AIM OF THE TASK ▸ Would you print the full listing word for word?

DATA IN THIS EXERCISE ▸
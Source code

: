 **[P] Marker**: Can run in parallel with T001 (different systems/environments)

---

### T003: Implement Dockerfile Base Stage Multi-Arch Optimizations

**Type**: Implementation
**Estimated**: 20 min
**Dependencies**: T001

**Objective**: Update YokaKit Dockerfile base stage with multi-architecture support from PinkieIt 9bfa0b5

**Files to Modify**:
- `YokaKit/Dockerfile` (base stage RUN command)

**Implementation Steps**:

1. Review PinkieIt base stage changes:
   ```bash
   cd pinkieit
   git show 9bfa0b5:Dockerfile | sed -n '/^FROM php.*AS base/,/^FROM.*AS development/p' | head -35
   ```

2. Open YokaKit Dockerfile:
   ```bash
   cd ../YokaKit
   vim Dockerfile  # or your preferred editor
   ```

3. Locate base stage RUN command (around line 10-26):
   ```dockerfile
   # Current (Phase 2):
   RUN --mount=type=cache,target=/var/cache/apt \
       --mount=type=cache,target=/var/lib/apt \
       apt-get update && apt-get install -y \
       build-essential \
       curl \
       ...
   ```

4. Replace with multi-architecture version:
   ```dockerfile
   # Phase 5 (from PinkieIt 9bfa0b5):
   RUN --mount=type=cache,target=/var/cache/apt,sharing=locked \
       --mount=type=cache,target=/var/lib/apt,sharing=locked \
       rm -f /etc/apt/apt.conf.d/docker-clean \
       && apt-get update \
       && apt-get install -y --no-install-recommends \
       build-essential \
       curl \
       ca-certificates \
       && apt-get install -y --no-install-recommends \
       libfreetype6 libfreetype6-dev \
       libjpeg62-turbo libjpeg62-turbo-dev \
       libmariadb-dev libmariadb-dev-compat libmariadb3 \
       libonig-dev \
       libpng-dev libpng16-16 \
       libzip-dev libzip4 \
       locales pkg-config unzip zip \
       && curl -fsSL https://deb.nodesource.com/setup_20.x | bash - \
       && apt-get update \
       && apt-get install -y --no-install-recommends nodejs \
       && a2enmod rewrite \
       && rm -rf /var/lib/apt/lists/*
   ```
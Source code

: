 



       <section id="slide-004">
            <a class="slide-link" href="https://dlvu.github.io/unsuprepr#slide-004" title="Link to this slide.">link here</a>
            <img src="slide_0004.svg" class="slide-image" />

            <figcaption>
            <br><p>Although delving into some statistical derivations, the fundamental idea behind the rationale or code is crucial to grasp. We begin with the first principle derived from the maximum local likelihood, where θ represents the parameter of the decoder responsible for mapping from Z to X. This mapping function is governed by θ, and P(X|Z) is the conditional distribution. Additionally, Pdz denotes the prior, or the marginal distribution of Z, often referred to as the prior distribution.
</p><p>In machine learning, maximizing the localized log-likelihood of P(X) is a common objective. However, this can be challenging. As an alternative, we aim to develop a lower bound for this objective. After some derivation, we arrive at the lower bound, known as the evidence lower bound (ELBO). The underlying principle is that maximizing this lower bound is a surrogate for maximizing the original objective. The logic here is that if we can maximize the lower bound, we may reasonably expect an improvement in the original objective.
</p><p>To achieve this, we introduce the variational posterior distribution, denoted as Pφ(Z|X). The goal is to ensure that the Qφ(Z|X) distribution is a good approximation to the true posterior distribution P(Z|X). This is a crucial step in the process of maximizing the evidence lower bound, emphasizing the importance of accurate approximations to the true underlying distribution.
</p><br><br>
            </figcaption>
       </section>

RESPONSE FOR THIS EXERCISE ▸
Source code

: **[P] Marker**: Can run in parallel with T001 (different systems/environments)

---

### T003: Implement Dockerfile Base Stage Multi-Arch Optimizations

**Type**: Implementation
**Estimated**: 20 min
**Dependencies**: T001

**Objective**: Update YokaKit Dockerfile base stage with multi-architecture support from PinkieIt 9bfa0b5

**Files to Modify**:
- `YokaKit/Dockerfile` (base stage RUN command)

**Implementation Steps**:

1. Review PinkieIt base stage changes:
   ```bash
   cd pinkieit
   git show 9bfa0b5:Dockerfile | sed -n '/^FROM php.*AS base/,/^FROM.*AS development/p' | head -35
   ```

2. Open YokaKit Dockerfile:
   ```bash
   cd ../YokaKit
   vim Dockerfile  # or your preferred editor
   ```

3. Locate base stage RUN command (around line 10-26):
   ```dockerfile
   # Current (Phase 2):
   RUN --mount=type=cache,target=/var/cache/apt \
       --mount=type=cache,target=/var/lib/apt \
       apt-get update && apt-get install -y \
       build-essential \
       curl \
       ...
   ```

4. Replace with multi-architecture version:
   ```dockerfile
   # Phase 5 (from PinkieIt 9bfa0b5):
   RUN --mount=type=cache,target=/var/cache/apt,sharing=locked \
       --mount=type=cache,target=/var/lib/apt,sharing=locked \
       rm -f /etc/apt/apt.conf.d/docker-clean \
       && apt-get update \
       && apt-get install -y --no-install-recommends \
       build-essential \
       curl \
       ca-certificates \
       && apt-get install -y --no-install-recommends \
       libfreetype6 libfreetype6-dev \
       libjpeg62-turbo libjpeg62-turbo-dev \
       libmariadb-dev libmariadb-dev-compat libmariadb3 \
       libonig-dev \
       libpng-dev libpng16-16 \
       libzip-dev libzip4 \
       locales pkg-config unzip zip \
       && curl -fsSL https://deb.nodesource.com/setup_20.x | bash - \
       && apt-get update \
       && apt-get install -y --no-install-recommends nodejs \
       && a2enmod rewrite \
       && rm -rf /var/lib/apt/lists/*
   ```
Source code

: 



       <section id="slide-004">
            <a class="slide-link" href="https://dlvu.github.io/unsuprepr#slide-004" title="Link to this slide.">link here</a>
            <img src="slide_0004.svg" class="slide-image" />

            <figcaption>
            <br><p>Although delving into some statistical derivations, the fundamental idea behind the rationale or code is crucial to grasp. We begin with the first principle derived from the maximum local likelihood, where θ represents the parameter of the decoder responsible for mapping from Z to X. This mapping function is governed by θ, and P(X|Z) is the conditional distribution. Additionally, Pdz denotes the prior, or the marginal distribution of Z, often referred to as the prior distribution.
</p><p>In machine learning, maximizing the localized log-likelihood of P(X) is a common objective. However, this can be challenging. As an alternative, we aim to develop a lower bound for this objective. After some derivation, we arrive at the lower bound, known as the evidence lower bound (ELBO). The underlying principle is that maximizing this lower bound is a surrogate for maximizing the original objective. The logic here is that if we can maximize the lower bound, we may reasonably expect an improvement in the original objective.
</p><p>To achieve this, we introduce the variational posterior distribution, denoted as Pφ(Z|X). The goal is to ensure that the Qφ(Z|X) distribution is a good approximation to the true posterior distribution P(Z|X). This is a crucial step in the process of maximizing the evidence lower bound, emphasizing the importance of accurate approximations to the true underlying distribution.
</p><br><br>
            </figcaption>
       </section>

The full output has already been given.